» TASK: Write out exactly the first lines of the listing, ending on the line that contains "a1mini.webp A1 mini".

═════ DATA LISTING ═════

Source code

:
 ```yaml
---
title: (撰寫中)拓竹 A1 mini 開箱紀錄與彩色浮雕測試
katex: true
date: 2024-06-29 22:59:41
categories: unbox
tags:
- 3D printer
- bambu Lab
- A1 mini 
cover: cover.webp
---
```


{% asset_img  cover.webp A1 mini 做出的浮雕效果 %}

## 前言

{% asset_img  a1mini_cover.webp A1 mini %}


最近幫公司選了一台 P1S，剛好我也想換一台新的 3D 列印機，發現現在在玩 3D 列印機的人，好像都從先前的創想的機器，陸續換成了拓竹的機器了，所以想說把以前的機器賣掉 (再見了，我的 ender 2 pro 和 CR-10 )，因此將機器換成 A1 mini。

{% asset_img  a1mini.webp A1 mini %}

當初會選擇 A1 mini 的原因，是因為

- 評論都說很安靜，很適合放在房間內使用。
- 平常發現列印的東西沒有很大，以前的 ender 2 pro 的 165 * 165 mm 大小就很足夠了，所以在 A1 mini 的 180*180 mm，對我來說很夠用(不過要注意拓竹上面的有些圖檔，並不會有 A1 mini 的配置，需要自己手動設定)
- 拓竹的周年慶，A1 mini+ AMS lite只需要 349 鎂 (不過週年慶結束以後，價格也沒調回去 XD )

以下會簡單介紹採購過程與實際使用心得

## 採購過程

═════

» SOLUTION:
Source code

:
 ```yaml
---
title: (撰寫中)拓竹 A1 mini 開箱紀錄與彩色浮雕測試
katex: true
date: 2024-06-29 22:59:41
categories: unbox
tags:
- 3D printer
- bambu Lab
- A1 mini 
cover: cover.webp
---
```


{% asset_img  cover.webp A1 mini 做出的浮雕效果 %}

## 前言

{% asset_img  a1mini_cover.webp A1 mini %}


最近幫公司選了一台 P1S，剛好我也想換一台新的 3D 列印機，發現現在在玩 3D 列印機的人，好像都從先前的創想的機器，陸續換成了拓竹的機器了，所以想說把以前的機器賣掉 (再見了，我的 ender 2 pro 和 CR-10 )，因此將機器換成 A1 mini。

{% asset_img  a1mini.webp A1 mini %}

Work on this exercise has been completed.